*** Records for the task Section Begins ***

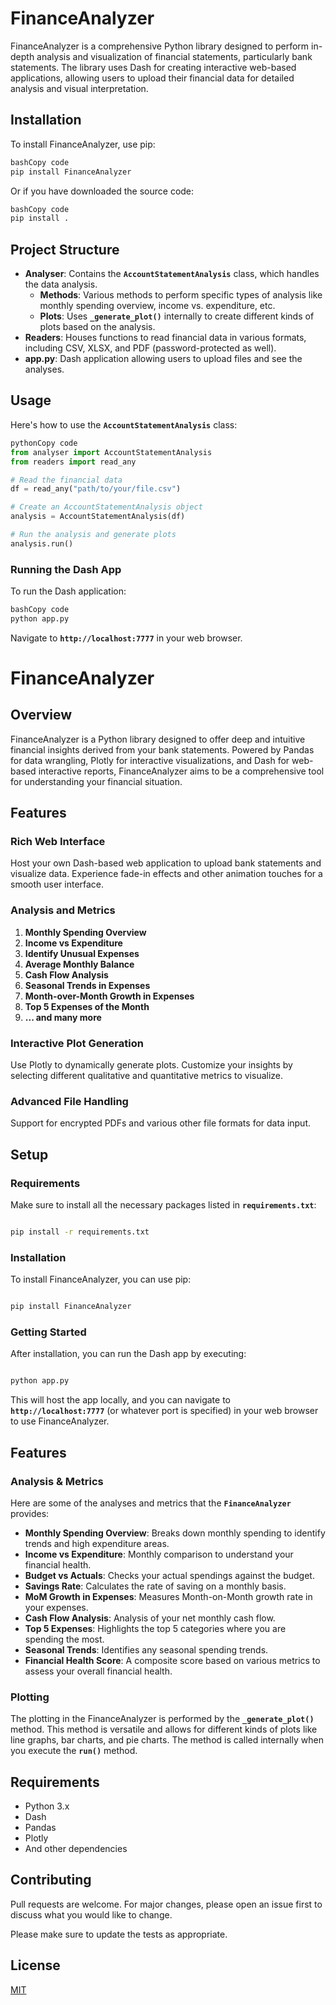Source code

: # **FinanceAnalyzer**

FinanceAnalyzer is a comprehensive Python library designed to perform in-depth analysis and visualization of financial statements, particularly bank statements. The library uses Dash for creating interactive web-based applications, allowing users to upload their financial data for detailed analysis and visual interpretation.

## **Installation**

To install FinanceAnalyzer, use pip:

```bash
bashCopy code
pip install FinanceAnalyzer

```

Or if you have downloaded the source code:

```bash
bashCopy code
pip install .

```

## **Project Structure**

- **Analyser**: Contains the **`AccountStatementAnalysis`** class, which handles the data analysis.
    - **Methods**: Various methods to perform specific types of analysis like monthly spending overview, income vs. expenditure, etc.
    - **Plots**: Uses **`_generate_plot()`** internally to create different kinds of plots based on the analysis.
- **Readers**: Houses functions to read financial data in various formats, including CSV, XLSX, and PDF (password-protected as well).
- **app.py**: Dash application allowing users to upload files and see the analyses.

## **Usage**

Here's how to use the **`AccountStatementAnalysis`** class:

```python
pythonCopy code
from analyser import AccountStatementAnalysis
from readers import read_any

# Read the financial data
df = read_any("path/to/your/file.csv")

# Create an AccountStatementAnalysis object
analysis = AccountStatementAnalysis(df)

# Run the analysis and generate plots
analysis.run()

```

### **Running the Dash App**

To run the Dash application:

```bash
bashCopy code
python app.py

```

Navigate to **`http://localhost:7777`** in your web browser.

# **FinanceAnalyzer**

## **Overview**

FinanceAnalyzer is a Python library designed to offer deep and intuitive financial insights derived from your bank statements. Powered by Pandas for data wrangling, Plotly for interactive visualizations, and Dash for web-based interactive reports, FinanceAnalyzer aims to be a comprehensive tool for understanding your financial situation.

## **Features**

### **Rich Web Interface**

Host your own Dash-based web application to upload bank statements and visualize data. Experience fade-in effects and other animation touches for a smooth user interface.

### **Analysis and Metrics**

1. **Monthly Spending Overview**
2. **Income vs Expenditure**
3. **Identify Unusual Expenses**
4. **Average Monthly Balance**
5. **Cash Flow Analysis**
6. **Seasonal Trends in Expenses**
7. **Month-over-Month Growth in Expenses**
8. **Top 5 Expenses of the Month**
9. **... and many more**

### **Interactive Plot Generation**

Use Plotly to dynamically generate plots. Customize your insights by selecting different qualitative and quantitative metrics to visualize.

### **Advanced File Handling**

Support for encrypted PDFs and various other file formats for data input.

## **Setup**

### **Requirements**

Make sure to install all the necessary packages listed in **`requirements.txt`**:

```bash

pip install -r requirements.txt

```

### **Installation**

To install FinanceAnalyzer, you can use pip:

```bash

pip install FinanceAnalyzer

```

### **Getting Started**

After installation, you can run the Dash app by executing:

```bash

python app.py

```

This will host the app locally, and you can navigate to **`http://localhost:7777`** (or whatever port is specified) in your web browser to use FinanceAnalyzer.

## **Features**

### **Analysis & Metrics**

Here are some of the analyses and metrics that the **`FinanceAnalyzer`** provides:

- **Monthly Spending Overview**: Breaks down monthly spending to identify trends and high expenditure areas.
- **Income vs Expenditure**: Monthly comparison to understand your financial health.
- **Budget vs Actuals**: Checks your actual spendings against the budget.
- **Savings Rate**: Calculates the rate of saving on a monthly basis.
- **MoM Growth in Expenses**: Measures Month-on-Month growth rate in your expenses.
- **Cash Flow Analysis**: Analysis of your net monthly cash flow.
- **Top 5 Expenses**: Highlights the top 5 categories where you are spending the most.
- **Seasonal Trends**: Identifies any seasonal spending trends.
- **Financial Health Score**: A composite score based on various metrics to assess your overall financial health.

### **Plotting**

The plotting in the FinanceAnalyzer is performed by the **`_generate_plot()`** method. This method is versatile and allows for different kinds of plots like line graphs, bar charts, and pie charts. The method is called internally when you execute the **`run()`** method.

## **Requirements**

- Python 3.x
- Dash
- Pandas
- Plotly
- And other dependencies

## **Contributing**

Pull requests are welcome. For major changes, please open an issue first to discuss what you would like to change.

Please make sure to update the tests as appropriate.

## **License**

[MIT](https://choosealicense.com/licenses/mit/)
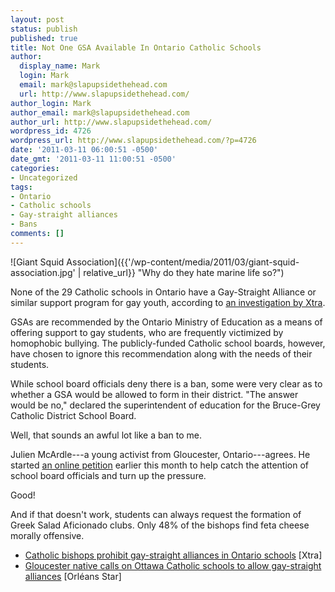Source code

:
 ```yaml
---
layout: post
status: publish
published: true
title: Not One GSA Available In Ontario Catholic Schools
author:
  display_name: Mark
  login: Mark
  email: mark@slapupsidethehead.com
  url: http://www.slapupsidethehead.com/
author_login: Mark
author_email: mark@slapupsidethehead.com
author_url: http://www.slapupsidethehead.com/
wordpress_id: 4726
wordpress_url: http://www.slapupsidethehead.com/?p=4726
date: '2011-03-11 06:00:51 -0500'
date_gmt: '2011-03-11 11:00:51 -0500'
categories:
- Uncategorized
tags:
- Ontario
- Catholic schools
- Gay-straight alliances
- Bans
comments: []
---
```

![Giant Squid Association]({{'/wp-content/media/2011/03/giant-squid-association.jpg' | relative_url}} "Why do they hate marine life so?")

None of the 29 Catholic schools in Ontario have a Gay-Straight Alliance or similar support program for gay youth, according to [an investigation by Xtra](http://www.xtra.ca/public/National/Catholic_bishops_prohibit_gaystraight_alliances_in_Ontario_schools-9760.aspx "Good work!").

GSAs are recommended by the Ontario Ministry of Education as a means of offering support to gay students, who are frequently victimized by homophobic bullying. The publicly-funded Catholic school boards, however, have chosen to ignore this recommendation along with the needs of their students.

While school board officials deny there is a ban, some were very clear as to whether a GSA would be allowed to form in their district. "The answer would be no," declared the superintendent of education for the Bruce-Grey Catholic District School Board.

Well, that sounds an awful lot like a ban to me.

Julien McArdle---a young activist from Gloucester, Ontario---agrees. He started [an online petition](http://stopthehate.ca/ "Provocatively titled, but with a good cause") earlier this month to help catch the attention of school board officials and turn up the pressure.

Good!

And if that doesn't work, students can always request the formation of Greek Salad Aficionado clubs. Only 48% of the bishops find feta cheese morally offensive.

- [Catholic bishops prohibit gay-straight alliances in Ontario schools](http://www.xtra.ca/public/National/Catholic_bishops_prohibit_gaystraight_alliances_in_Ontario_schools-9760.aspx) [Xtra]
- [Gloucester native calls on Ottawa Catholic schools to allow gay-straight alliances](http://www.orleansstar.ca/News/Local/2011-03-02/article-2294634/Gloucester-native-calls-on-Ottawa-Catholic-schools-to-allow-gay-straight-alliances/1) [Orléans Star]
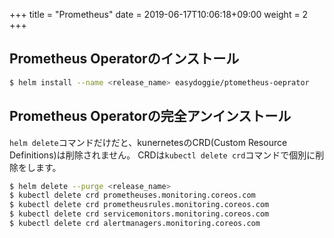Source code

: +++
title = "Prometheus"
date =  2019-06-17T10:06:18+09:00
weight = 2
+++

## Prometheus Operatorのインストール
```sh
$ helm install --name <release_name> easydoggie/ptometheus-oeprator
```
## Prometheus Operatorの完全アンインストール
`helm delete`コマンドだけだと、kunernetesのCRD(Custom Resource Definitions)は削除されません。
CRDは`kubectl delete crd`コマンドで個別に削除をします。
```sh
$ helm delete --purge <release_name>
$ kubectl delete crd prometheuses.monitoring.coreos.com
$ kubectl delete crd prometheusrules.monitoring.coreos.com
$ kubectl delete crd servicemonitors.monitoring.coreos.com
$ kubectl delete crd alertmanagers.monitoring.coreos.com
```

*** Records for the task Section Ends ***
*** Records for the task Section Begins ***

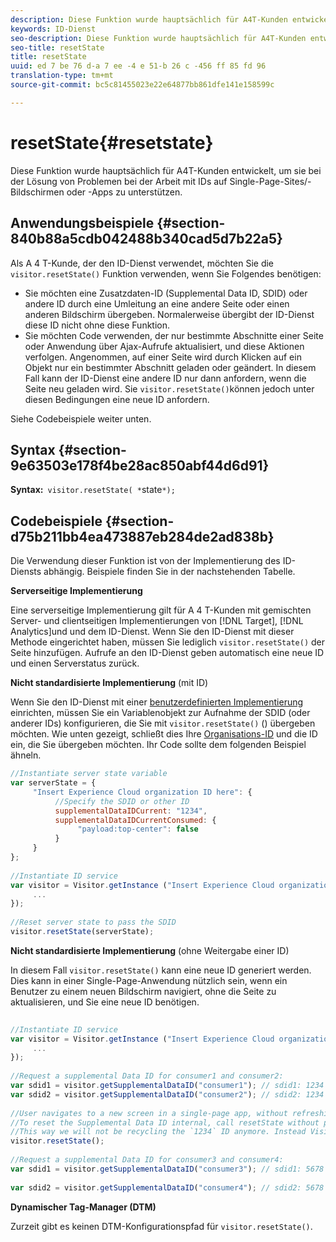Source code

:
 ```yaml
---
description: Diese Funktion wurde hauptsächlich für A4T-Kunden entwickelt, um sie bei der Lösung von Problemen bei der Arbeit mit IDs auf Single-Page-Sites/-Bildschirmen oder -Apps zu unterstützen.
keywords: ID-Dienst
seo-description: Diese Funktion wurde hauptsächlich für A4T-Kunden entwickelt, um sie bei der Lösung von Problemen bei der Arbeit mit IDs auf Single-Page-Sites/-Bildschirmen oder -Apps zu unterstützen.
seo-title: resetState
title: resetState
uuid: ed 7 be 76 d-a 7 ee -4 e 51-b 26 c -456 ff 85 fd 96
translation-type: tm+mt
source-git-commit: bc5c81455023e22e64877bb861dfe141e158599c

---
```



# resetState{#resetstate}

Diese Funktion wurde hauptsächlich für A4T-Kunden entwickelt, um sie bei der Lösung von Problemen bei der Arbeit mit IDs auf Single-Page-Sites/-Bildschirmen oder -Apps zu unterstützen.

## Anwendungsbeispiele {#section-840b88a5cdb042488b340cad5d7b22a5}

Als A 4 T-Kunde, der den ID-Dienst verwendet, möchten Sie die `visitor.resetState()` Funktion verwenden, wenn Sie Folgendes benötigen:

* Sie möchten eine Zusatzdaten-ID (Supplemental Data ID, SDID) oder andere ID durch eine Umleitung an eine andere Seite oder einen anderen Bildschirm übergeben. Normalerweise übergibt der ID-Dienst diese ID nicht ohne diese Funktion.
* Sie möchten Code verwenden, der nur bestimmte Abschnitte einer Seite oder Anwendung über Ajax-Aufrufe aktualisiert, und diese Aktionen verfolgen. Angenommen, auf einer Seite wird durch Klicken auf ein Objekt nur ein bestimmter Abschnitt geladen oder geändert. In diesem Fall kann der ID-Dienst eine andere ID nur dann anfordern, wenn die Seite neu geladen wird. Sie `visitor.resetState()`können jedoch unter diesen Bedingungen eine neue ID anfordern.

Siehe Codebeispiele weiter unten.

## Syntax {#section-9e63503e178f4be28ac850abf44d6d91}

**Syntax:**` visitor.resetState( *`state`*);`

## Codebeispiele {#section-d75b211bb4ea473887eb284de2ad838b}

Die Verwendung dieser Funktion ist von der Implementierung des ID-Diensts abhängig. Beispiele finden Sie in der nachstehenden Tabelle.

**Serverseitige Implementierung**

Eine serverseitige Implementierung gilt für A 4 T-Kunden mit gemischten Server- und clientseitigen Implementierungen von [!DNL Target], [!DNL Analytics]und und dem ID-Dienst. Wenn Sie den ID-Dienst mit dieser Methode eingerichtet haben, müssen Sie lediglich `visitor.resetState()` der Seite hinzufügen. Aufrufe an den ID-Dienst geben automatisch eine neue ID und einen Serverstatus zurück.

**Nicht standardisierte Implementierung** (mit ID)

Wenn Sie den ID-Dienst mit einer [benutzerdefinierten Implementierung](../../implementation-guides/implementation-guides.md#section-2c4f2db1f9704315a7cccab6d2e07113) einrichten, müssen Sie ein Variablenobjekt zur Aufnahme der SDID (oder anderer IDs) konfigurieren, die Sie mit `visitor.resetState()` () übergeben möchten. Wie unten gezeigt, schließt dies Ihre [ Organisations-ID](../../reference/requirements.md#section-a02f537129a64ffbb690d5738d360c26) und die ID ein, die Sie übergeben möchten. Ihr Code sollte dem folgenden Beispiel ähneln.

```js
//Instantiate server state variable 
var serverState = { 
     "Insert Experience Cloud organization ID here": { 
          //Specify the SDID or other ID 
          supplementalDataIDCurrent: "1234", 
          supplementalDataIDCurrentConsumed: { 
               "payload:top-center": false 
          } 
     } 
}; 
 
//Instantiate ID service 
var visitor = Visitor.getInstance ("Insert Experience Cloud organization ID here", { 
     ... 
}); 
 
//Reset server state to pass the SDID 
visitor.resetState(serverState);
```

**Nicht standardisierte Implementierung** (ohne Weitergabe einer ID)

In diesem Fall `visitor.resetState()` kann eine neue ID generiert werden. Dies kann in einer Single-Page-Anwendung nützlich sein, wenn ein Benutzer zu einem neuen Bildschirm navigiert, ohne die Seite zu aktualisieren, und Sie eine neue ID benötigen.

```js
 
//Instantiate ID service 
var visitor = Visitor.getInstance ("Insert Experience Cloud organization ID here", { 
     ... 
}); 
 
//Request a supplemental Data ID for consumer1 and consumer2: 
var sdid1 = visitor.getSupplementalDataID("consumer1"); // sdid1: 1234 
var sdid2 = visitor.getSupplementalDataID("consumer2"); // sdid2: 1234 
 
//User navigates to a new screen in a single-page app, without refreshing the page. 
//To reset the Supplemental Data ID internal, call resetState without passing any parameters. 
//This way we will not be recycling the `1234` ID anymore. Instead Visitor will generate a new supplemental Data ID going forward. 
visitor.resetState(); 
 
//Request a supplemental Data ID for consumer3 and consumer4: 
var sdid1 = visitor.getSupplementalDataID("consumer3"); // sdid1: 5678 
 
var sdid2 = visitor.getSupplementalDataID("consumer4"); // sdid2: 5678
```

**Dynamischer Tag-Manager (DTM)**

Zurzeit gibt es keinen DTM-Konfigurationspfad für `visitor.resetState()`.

*** Records for the task Section Ends ***

* [Exercise objective]:
Above are the records; repeat exactly the lines from the one holding "2. **Income vs Expenditure**" down to the one holding "### **Analysis & Metrics**", end lines included.

* [Task response]:
2. **Income vs Expenditure**
3. **Identify Unusual Expenses**
4. **Average Monthly Balance**
5. **Cash Flow Analysis**
6. **Seasonal Trends in Expenses**
7. **Month-over-Month Growth in Expenses**
8. **Top 5 Expenses of the Month**
9. **... and many more**

### **Interactive Plot Generation**

Use Plotly to dynamically generate plots. Customize your insights by selecting different qualitative and quantitative metrics to visualize.

### **Advanced File Handling**

Support for encrypted PDFs and various other file formats for data input.

## **Setup**

### **Requirements**

Make sure to install all the necessary packages listed in **`requirements.txt`**:

```bash

pip install -r requirements.txt

```

### **Installation**

To install FinanceAnalyzer, you can use pip:

```bash

pip install FinanceAnalyzer

```

### **Getting Started**

After installation, you can run the Dash app by executing:

```bash

python app.py

```

This will host the app locally, and you can navigate to **`http://localhost:7777`** (or whatever port is specified) in your web browser to use FinanceAnalyzer.

## **Features**

### **Analysis & Metrics**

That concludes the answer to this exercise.